Arthur Clutton-Brock (23 March 1868 – 8 January 1924)[1] was an English essayist, critic and journalist.
Arthur Clutton-Brock was born at Weybridge, third son of John Alan Clutton-Brock, a banker, and his wife Mary Alice, daughter of Rev. Henry Thomas Hill, rector of Felton, Herefordshire. They were first cousins, both being grandchildren of Rev. Henry William Hill, rector of Rock, Worcestershire. The Clutton-Brock family were landed gentry, of Pensax Court, near Tenbury, Worcestershire, where they had lived since the 1600s. They were coal mine owners.[2] The family name originated in the adoption of the additional surname of 'Brock' by John Alan's father, Thomas Clutton, J.P., D.L., in 1809, as per a stipulation in the will of his maternal great-uncle, Thomas Brock, of Chester, Cheshire, in which county the Clutton family had been resident since the reign of Henry III.[3] He was educated at Summerfields and Eton, then New College, Oxford. Following a short period in a stockbroker's office, he was called to the bar in 1895 by the Inner Temple, working as a barrister for some years.

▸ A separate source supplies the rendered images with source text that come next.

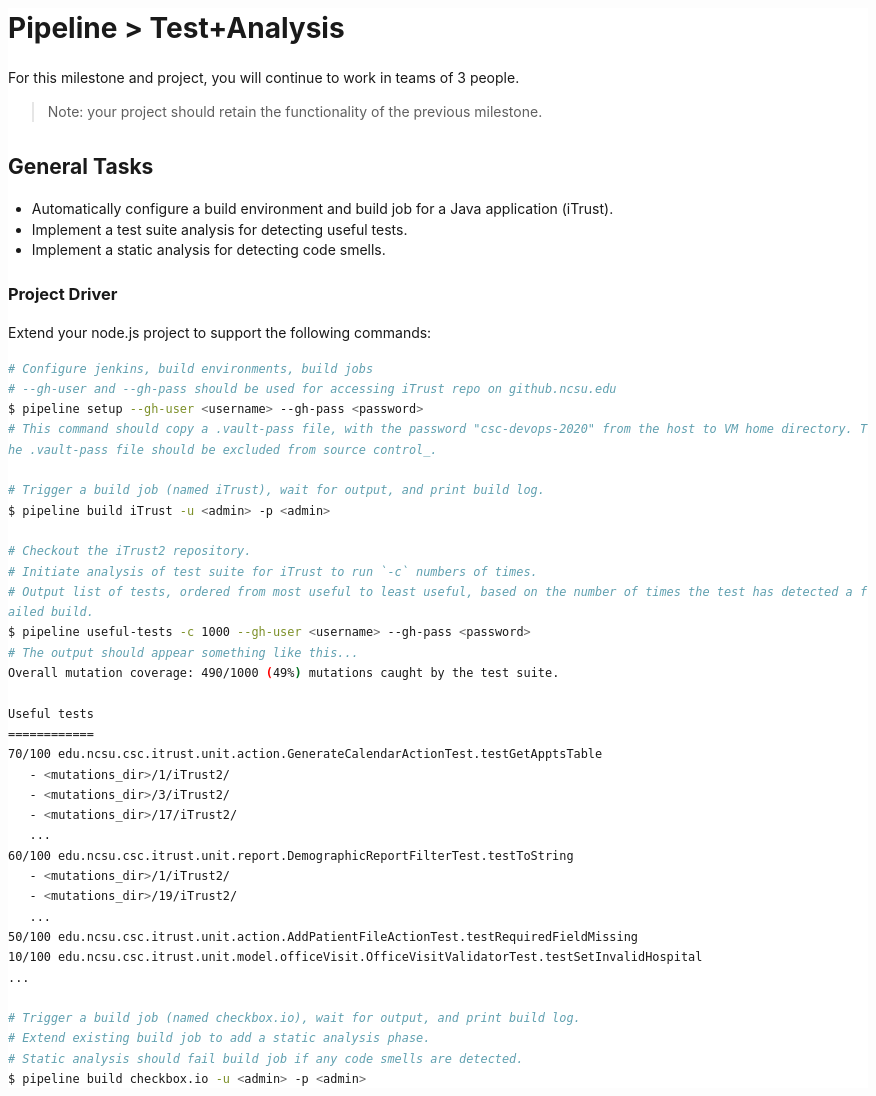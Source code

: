 # Pipeline > Test+Analysis

For this milestone and project, you will continue to work in teams of 3 people.

> Note: your project should retain the functionality of the previous milestone.

## General Tasks

* Automatically configure a build environment and build job for a Java application (iTrust).
* Implement a test suite analysis for detecting useful tests.
* Implement a static analysis for detecting code smells.

### Project Driver

Extend your node.js project to support the following commands:

```bash
# Configure jenkins, build environments, build jobs
# --gh-user and --gh-pass should be used for accessing iTrust repo on github.ncsu.edu
$ pipeline setup --gh-user <username> --gh-pass <password>
# This command should copy a .vault-pass file, with the password "csc-devops-2020" from the host to VM home directory. The .vault-pass file should be excluded from source control_.

# Trigger a build job (named iTrust), wait for output, and print build log.
$ pipeline build iTrust -u <admin> -p <admin>

# Checkout the iTrust2 repository.
# Initiate analysis of test suite for iTrust to run `-c` numbers of times.
# Output list of tests, ordered from most useful to least useful, based on the number of times the test has detected a failed build.
$ pipeline useful-tests -c 1000 --gh-user <username> --gh-pass <password>
# The output should appear something like this...
Overall mutation coverage: 490/1000 (49%) mutations caught by the test suite.

Useful tests
============
70/100 edu.ncsu.csc.itrust.unit.action.GenerateCalendarActionTest.testGetApptsTable
   - <mutations_dir>/1/iTrust2/
   - <mutations_dir>/3/iTrust2/
   - <mutations_dir>/17/iTrust2/
   ...
60/100 edu.ncsu.csc.itrust.unit.report.DemographicReportFilterTest.testToString
   - <mutations_dir>/1/iTrust2/
   - <mutations_dir>/19/iTrust2/
   ...
50/100 edu.ncsu.csc.itrust.unit.action.AddPatientFileActionTest.testRequiredFieldMissing
10/100 edu.ncsu.csc.itrust.unit.model.officeVisit.OfficeVisitValidatorTest.testSetInvalidHospital
...

# Trigger a build job (named checkbox.io), wait for output, and print build log. 
# Extend existing build job to add a static analysis phase.
# Static analysis should fail build job if any code smells are detected.
$ pipeline build checkbox.io -u <admin> -p <admin>
```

In 1908 Clutton-Brock was appointed art critic on The Times, having previously occupied the same role on the staff of the Tribune and The Morning Post; he wrote however on a plethora of subjects, from gardening to religion. In 1903, he married Evelyn Alice, the daughter of the civil engineer Leveson Francis Vernon-Harcourt[4]
He lived at The Red House, Godalming, Surrey.[5]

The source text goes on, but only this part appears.